A Fórmula 1 voltou a discutir os procedimentos de corrida da FIA, após o desfecho do GP da Inglaterra, encerrado atrás do safety car. Para o ex-chefe de equipe na categoria, Otmar Szafnauer, a entidade poderia ter recorrido à bandeira vermelha para proporcionar uma disputa direta pela vitória nas voltas finais e entregar um espetáculo melhor ao público.
O encerramento da prova em Silverstone gerou frustração entre os torcedores, depois que a neutralização permaneceu até a bandeirada. A situação foi agravada por uma falha no sistema de cronometragem, que indicou incorretamente que o safety car retornaria aos boxes antes da última volta, criando a expectativa de uma relargada que não aconteceu.
Falando no podcast High Performance Racing, Szafnauer explicou que a decisão seguiu o regulamento em vigor. Segundo ele, após permitir que os carros retardatários recuperassem uma volta, seria obrigatória a realização de mais uma volta completa antes da relargada, algo que já não era possível naquele momento da corrida.
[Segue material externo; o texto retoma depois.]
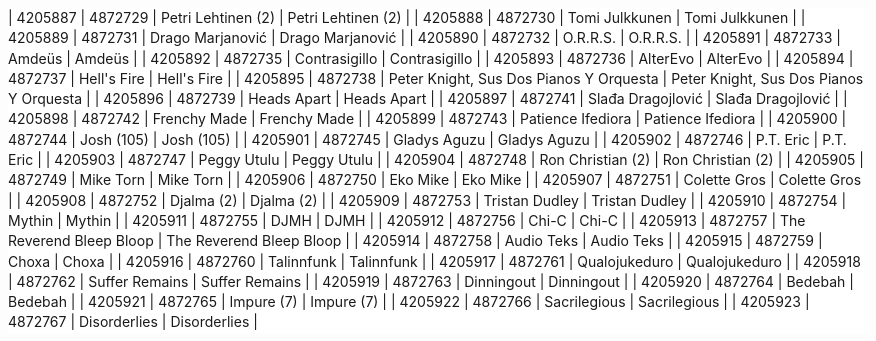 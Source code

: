 | 4205887 | 4872729 | Petri Lehtinen (2) | Petri Lehtinen (2) |
| 4205888 | 4872730 | Tomi Julkkunen | Tomi Julkkunen |
| 4205889 | 4872731 | Drago Marjanović | Drago Marjanović |
| 4205890 | 4872732 | O.R.R.S. | O.R.R.S. |
| 4205891 | 4872733 | Amdeüs | Amdeüs |
| 4205892 | 4872735 | Contrasigillo | Contrasigillo |
| 4205893 | 4872736 | AlterEvo | AlterEvo |
| 4205894 | 4872737 | Hell's Fire | Hell's Fire |
| 4205895 | 4872738 | Peter Knight, Sus Dos Pianos Y Orquesta | Peter Knight, Sus Dos Pianos Y Orquesta |
| 4205896 | 4872739 | Heads Apart | Heads Apart |
| 4205897 | 4872741 | Slađa Dragojlović | Slađa Dragojlović |
| 4205898 | 4872742 | Frenchy Made | Frenchy Made |
| 4205899 | 4872743 | Patience Ifediora | Patience Ifediora |
| 4205900 | 4872744 | Josh (105) | Josh (105) |
| 4205901 | 4872745 | Gladys Aguzu | Gladys Aguzu |
| 4205902 | 4872746 | P.T. Eric | P.T. Eric |
| 4205903 | 4872747 | Peggy Utulu | Peggy Utulu |
| 4205904 | 4872748 | Ron Christian (2) | Ron Christian (2) |
| 4205905 | 4872749 | Mike Torn | Mike Torn |
| 4205906 | 4872750 | Eko Mike | Eko Mike |
| 4205907 | 4872751 | Colette Gros | Colette Gros |
| 4205908 | 4872752 | Djalma (2) | Djalma (2) |
| 4205909 | 4872753 | Tristan Dudley | Tristan Dudley |
| 4205910 | 4872754 | Mythin | Mythin |
| 4205911 | 4872755 | DJMH | DJMH |
| 4205912 | 4872756 | Chi-C | Chi-C |
| 4205913 | 4872757 | The Reverend Bleep Bloop | The Reverend Bleep Bloop |
| 4205914 | 4872758 | Audio Teks | Audio Teks |
| 4205915 | 4872759 | Choxa | Choxa |
| 4205916 | 4872760 | Talinnfunk | Talinnfunk |
| 4205917 | 4872761 | Qualojukeduro | Qualojukeduro |
| 4205918 | 4872762 | Suffer Remains | Suffer Remains |
| 4205919 | 4872763 | Dinningout | Dinningout |
| 4205920 | 4872764 | Bedebah | Bedebah |
| 4205921 | 4872765 | Impure (7) | Impure (7) |
| 4205922 | 4872766 | Sacrilegious | Sacrilegious |
| 4205923 | 4872767 | Disorderlies | Disorderlies | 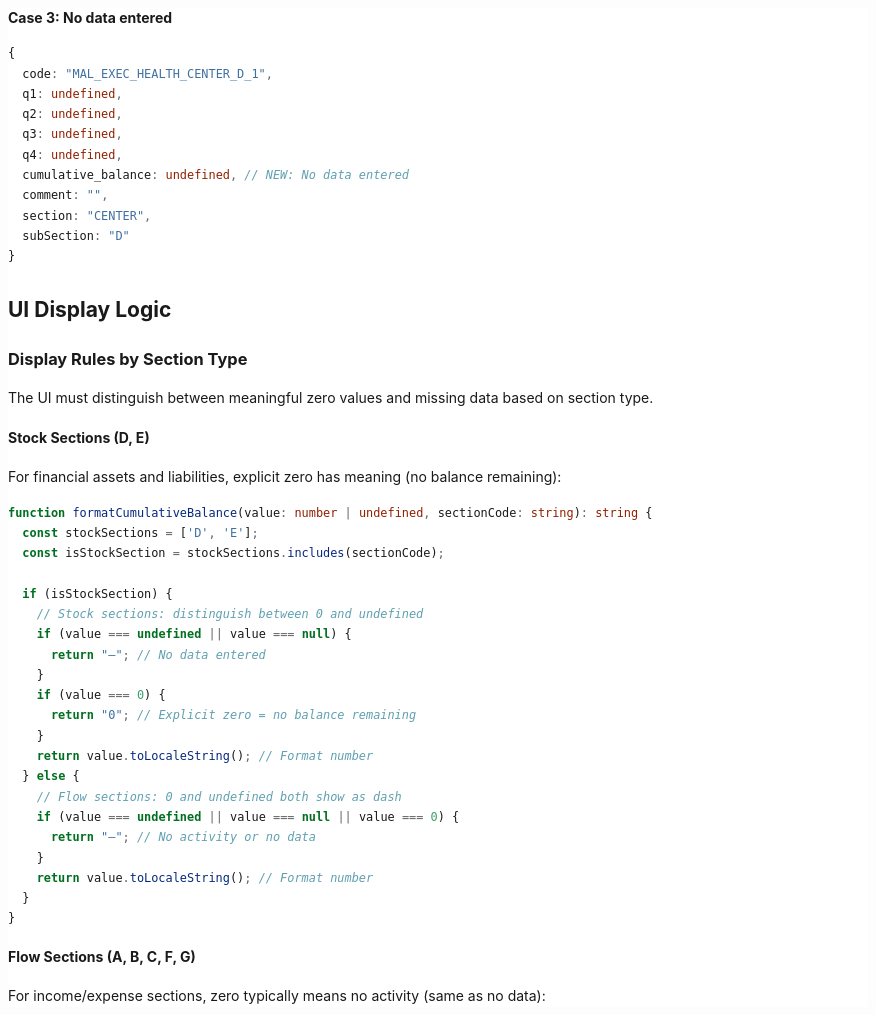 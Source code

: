 **Case 3: No data entered**
```typescript
{
  code: "MAL_EXEC_HEALTH_CENTER_D_1",
  q1: undefined,
  q2: undefined,
  q3: undefined,
  q4: undefined,
  cumulative_balance: undefined, // NEW: No data entered
  comment: "",
  section: "CENTER",
  subSection: "D"
}
```

## UI Display Logic

### Display Rules by Section Type

The UI must distinguish between meaningful zero values and missing data based on section type.

#### Stock Sections (D, E)

For financial assets and liabilities, explicit zero has meaning (no balance remaining):

```typescript
function formatCumulativeBalance(value: number | undefined, sectionCode: string): string {
  const stockSections = ['D', 'E'];
  const isStockSection = stockSections.includes(sectionCode);
  
  if (isStockSection) {
    // Stock sections: distinguish between 0 and undefined
    if (value === undefined || value === null) {
      return "—"; // No data entered
    }
    if (value === 0) {
      return "0"; // Explicit zero = no balance remaining
    }
    return value.toLocaleString(); // Format number
  } else {
    // Flow sections: 0 and undefined both show as dash
    if (value === undefined || value === null || value === 0) {
      return "—"; // No activity or no data
    }
    return value.toLocaleString(); // Format number
  }
}
```

#### Flow Sections (A, B, C, F, G)

For income/expense sections, zero typically means no activity (same as no data):
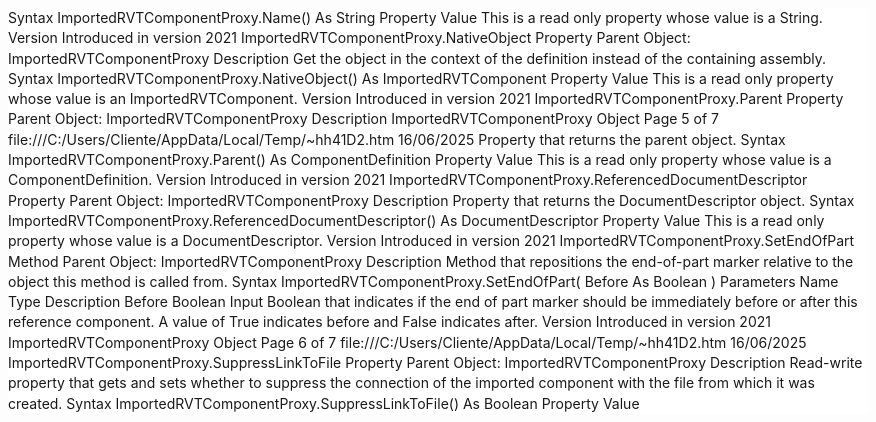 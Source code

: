 Syntax
ImportedRVTComponentProxy.Name() As String
Property Value
This is a read only property whose value is a String.
Version
Introduced in version 2021
ImportedRVTComponentProxy.NativeObject Property
Parent Object: ImportedRVTComponentProxy
Description
Get the object in the context of the definition instead of the containing assembly.
Syntax
ImportedRVTComponentProxy.NativeObject() As ImportedRVTComponent
Property Value
This is a read only property whose value is an ImportedRVTComponent.
Version
Introduced in version 2021
ImportedRVTComponentProxy.Parent Property
Parent Object: ImportedRVTComponentProxy
Description
ImportedRVTComponentProxy Object Page 5 of 7
file:///C:/Users/Cliente/AppData/Local/Temp/~hh41D2.htm 16/06/2025
Property that returns the parent object.
Syntax
ImportedRVTComponentProxy.Parent() As ComponentDefinition
Property Value
This is a read only property whose value is a ComponentDefinition.
Version
Introduced in version 2021
ImportedRVTComponentProxy.ReferencedDocumentDescriptor
Property
Parent Object: ImportedRVTComponentProxy
Description
Property that returns the DocumentDescriptor object.
Syntax
ImportedRVTComponentProxy.ReferencedDocumentDescriptor() As DocumentDescriptor
Property Value
This is a read only property whose value is a DocumentDescriptor.
Version
Introduced in version 2021
ImportedRVTComponentProxy.SetEndOfPart Method
Parent Object: ImportedRVTComponentProxy
Description
Method that repositions the end-of-part marker relative to the object this method is called from.
Syntax
ImportedRVTComponentProxy.SetEndOfPart( Before As Boolean )
Parameters
Name Type Description
Before Boolean
Input Boolean that indicates if the end of part marker should be immediately before or after this reference component. A
value of True indicates before and False indicates after.
Version
Introduced in version 2021
ImportedRVTComponentProxy Object Page 6 of 7
file:///C:/Users/Cliente/AppData/Local/Temp/~hh41D2.htm 16/06/2025
ImportedRVTComponentProxy.SuppressLinkToFile Property
Parent Object: ImportedRVTComponentProxy
Description
Read-write property that gets and sets whether to suppress the connection of the imported component with the file from which it was
created.
Syntax
ImportedRVTComponentProxy.SuppressLinkToFile() As Boolean
Property Value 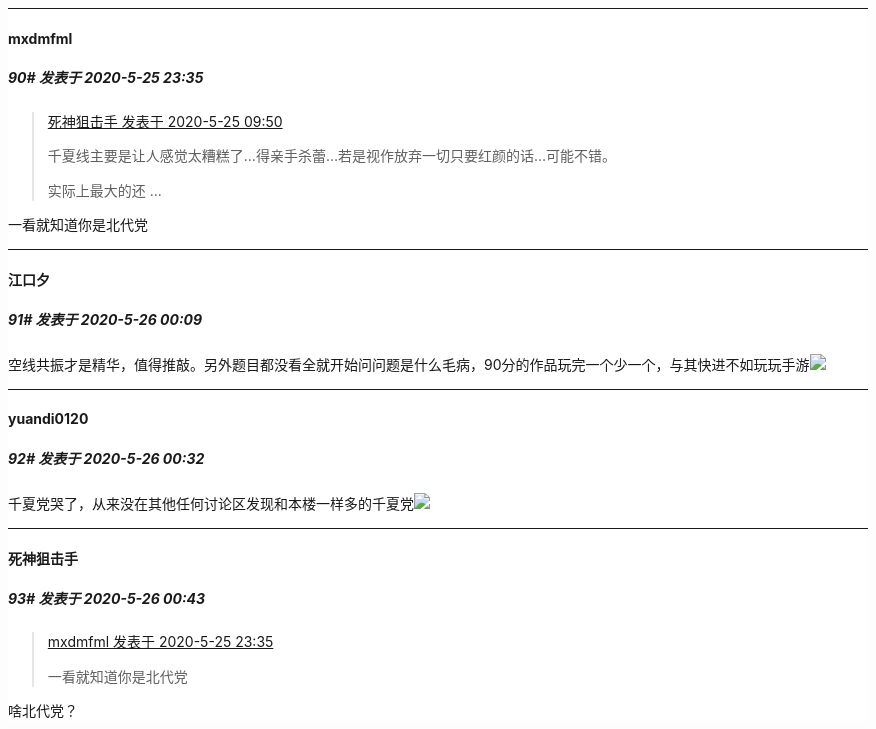 
*****

####  mxdmfml  
##### 90#       发表于 2020-5-25 23:35



<blockquote><a href="httphttps://bbs.saraba1st.com/2b/forum.php?mod=redirect&amp;goto=findpost&amp;pid=47548377&amp;ptid=1937445" target="_blank">死神狙击手 发表于 2020-5-25 09:50</a>

千夏线主要是让人感觉太糟糕了…得亲手杀蕾…若是视作放弃一切只要红颜的话…可能不错。


实际上最大的还 ...</blockquote>
一看就知道你是北代党







*****

####  江口夕  
##### 91#       发表于 2020-5-26 00:09




空线共振才是精华，值得推敲。另外题目都没看全就开始问问题是什么毛病，90分的作品玩完一个少一个，与其快进不如玩玩手游<img src="https://static.saraba1st.com/image/smiley/face2017/067.png" referrerpolicy="no-referrer">







*****

####  yuandi0120  
##### 92#       发表于 2020-5-26 00:32




千夏党哭了，从来没在其他任何讨论区发现和本楼一样多的千夏党<img src="https://static.saraba1st.com/image/smiley/face2017/144.png" referrerpolicy="no-referrer">







*****

####  死神狙击手  
##### 93#       发表于 2020-5-26 00:43



<blockquote><a href="httphttps://bbs.saraba1st.com/2b/forum.php?mod=redirect&amp;goto=findpost&amp;pid=47558709&amp;ptid=1937445" target="_blank">mxdmfml 发表于 2020-5-25 23:35</a>

一看就知道你是北代党</blockquote>
啥北代党？
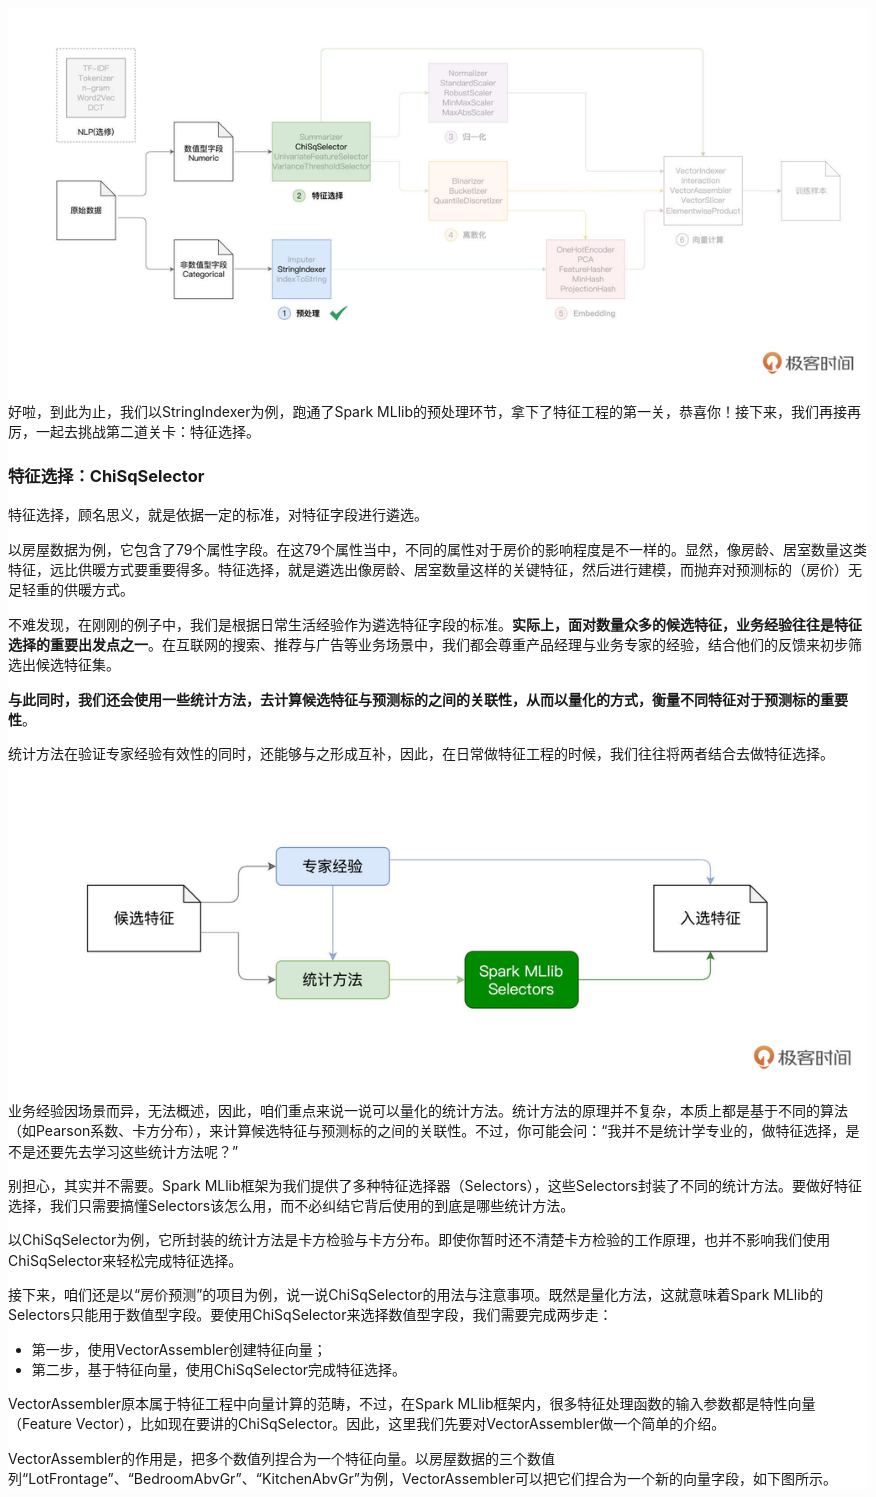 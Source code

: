 <p><img alt="图片" src="assets/11b8a378c968b52fb88bc65a29e17715.jpg" title="打卡特征工程第一关：预处理"/></p>
<p>好啦，到此为止，我们以StringIndexer为例，跑通了Spark MLlib的预处理环节，拿下了特征工程的第一关，恭喜你！接下来，我们再接再厉，一起去挑战第二道关卡：特征选择。</p>
<h3 id="特征选择-chisqselector">特征选择：ChiSqSelector</h3>
<p>特征选择，顾名思义，就是依据一定的标准，对特征字段进行遴选。</p>
<p>以房屋数据为例，它包含了79个属性字段。在这79个属性当中，不同的属性对于房价的影响程度是不一样的。显然，像房龄、居室数量这类特征，远比供暖方式要重要得多。特征选择，就是遴选出像房龄、居室数量这样的关键特征，然后进行建模，而抛弃对预测标的（房价）无足轻重的供暖方式。</p>
<p>不难发现，在刚刚的例子中，我们是根据日常生活经验作为遴选特征字段的标准。<strong>实际上，面对数量众多的候选特征，业务经验往往是特征选择的重要出发点之一</strong>。在互联网的搜索、推荐与广告等业务场景中，我们都会尊重产品经理与业务专家的经验，结合他们的反馈来初步筛选出候选特征集。</p>
<p><strong>与此同时，我们还会使用一些统计方法，去计算候选特征与预测标的之间的关联性，从而以量化的方式，衡量不同特征对于预测标的重要性</strong>。</p>
<p>统计方法在验证专家经验有效性的同时，还能够与之形成互补，因此，在日常做特征工程的时候，我们往往将两者结合去做特征选择。</p>
<p><img alt="图片" src="assets/5f7d374e49d278d06be03ce8b0e87e22.jpg" title="特征选择的两个依据与标准：专家经验与统计方法"/></p>
<p>业务经验因场景而异，无法概述，因此，咱们重点来说一说可以量化的统计方法。统计方法的原理并不复杂，本质上都是基于不同的算法（如Pearson系数、卡方分布），来计算候选特征与预测标的之间的关联性。不过，你可能会问：“我并不是统计学专业的，做特征选择，是不是还要先去学习这些统计方法呢？”</p>
<p>别担心，其实并不需要。Spark MLlib框架为我们提供了多种特征选择器（Selectors），这些Selectors封装了不同的统计方法。要做好特征选择，我们只需要搞懂Selectors该怎么用，而不必纠结它背后使用的到底是哪些统计方法。</p>
<p>以ChiSqSelector为例，它所封装的统计方法是卡方检验与卡方分布。即使你暂时还不清楚卡方检验的工作原理，也并不影响我们使用ChiSqSelector来轻松完成特征选择。</p>
<p>接下来，咱们还是以“房价预测”的项目为例，说一说ChiSqSelector的用法与注意事项。既然是量化方法，这就意味着Spark MLlib的Selectors只能用于数值型字段。要使用ChiSqSelector来选择数值型字段，我们需要完成两步走：</p>
<ul>
<li>第一步，使用VectorAssembler创建特征向量；</li>
<li>第二步，基于特征向量，使用ChiSqSelector完成特征选择。</li>
</ul>
<p>VectorAssembler原本属于特征工程中向量计算的范畴，不过，在Spark MLlib框架内，很多特征处理函数的输入参数都是特性向量（Feature Vector），比如现在要讲的ChiSqSelector。因此，这里我们先要对VectorAssembler做一个简单的介绍。</p>
<p>VectorAssembler的作用是，把多个数值列捏合为一个特征向量。以房屋数据的三个数值列“LotFrontage”、“BedroomAbvGr”、“KitchenAbvGr”为例，VectorAssembler可以把它们捏合为一个新的向量字段，如下图所示。</p>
“Então deixaram todos recuperarem a volta, e depois disso, é necessária uma volta inteira antes de reiniciar a corrida. Quando começaram esse procedimento, já não restava uma volta completa. Por isso a prova terminou atrás do safety car”, afirmou.

Apesar de reconhecer que a direção de prova cumpriu corretamente as regras, o ex-dirigente acredita que havia outra alternativa disponível. Para ele, uma interrupção com bandeira vermelha teria eliminado as voltas em ritmo reduzido, permitindo uma relargada com todos os pilotos utilizando pneus macios para uma disputa intensa até a bandeirada.
Szafnauer disse ainda que levou essa sugestão diretamente ao diretor de provas da FIA, Rui Marques: “A FIA seguiu as regras atuais, mas eles têm a opção de mostrar a bandeira vermelha. Poderiam ter feito isso facilmente”, acrescentou.
Segundo o ex-chefe de equipe, Marques questionou se a corrida deveria ser interrompida apenas por esse motivo. A resposta foi direta: “Não, mostre a bandeira vermelha pelos fãs. Se você faz isso pelos fãs, não está contrariando o regulamento. Existe um momento em que, se você quer tornar o espetáculo emocionante até o fim, essa opção deve ser considerada”, completou.